Skip to content

Group

Bases: GEMComposite

A container for managing and comparing multiple pipeGEM.Model objects.

This class facilitates comparative analyses across a collection of metabolic models, such as comparing component numbers, calculating similarity indices (e.g., Jaccard), performing dimensionality reduction (PCA), and aggregating analysis results.

Parameters:

Name Type Description Default
group Union[List[Model], Dict[str, Model], Dict[str, List[Model]], Dict[str, Dict[str, Model]]]

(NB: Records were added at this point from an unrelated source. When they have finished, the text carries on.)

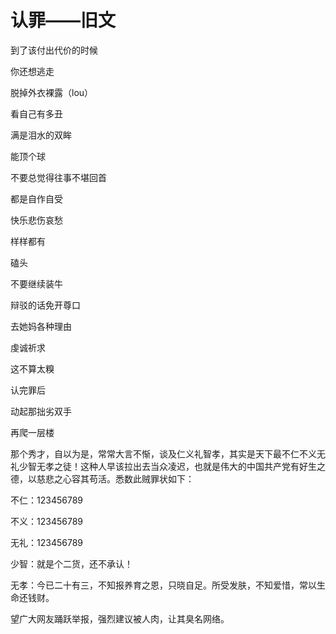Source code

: # 认罪——旧文 #
到了该付出代价的时候

你还想逃走

脱掉外衣裸露（lou）

看自己有多丑

满是泪水的双眸

能顶个球

不要总觉得往事不堪回首

都是自作自受

快乐悲伤哀愁

样样都有

磕头

不要继续装牛

辩驳的话免开尊口

去她妈各种理由

虔诚祈求

这不算太糗

认完罪后

动起那拙劣双手

再爬一层楼

那个秀才，自以为是，常常大言不惭，谈及仁义礼智孝，其实是天下最不仁不义无礼少智无孝之徒！这种人早该拉出去当众凌迟，也就是伟大的中国共产党有好生之德，以慈悲之心容其苟活。悉数此贼罪状如下：

不仁：123456789

不义：123456789

无礼：123456789

少智：就是个二货，还不承认！

无孝：今已二十有三，不知报养育之恩，只晓自足。所受发肤，不知爱惜，常以生命还钱财。

望广大网友踊跃举报，强烈建议被人肉，让其臭名网络。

The collection of models to include in the group. Can be provided as: - A list of pipeGEM.Model objects. - A dictionary mapping desired name tags to cobra.Model objects. - A dictionary mapping subgroup names to lists of pipeGEM.Model objects. - A dictionary mapping subgroup names to dictionaries mapping model names to cobra.Model objects.

required
name_tag str

An identifier for this group. Defaults to "Unnamed_group".

None
factors DataFrame

A DataFrame providing annotations for the models in the group. Index should correspond to model name tags, columns are annotation keys.

None
**kwargs

Additional annotations provided as key-value pairs, where keys are annotation names and values are dictionaries mapping model name tags to annotation values (e.g., condition={'model1': 'control', 'model2': 'treated'}).

{}

Raises:

Type Description
ValueError

If input models have non-unique name tags or if the input group format is invalid.

TypeError

If elements within the input group are not of the expected types.

KeyError

If annotation dictionaries or factor DataFrames refer to model names not present in the group.

annotation property

annotation: DataFrame

pd.DataFrame: Combined annotations from models and the group level.

reaction_ids property

reaction_ids: List[str]

List[str]: A list of unique reaction IDs across all models in the group.

metabolite_ids property

metabolite_ids: List[str]

List[str]: A list of unique metabolite IDs across all models in the group.

gene_ids property

gene_ids: List[str]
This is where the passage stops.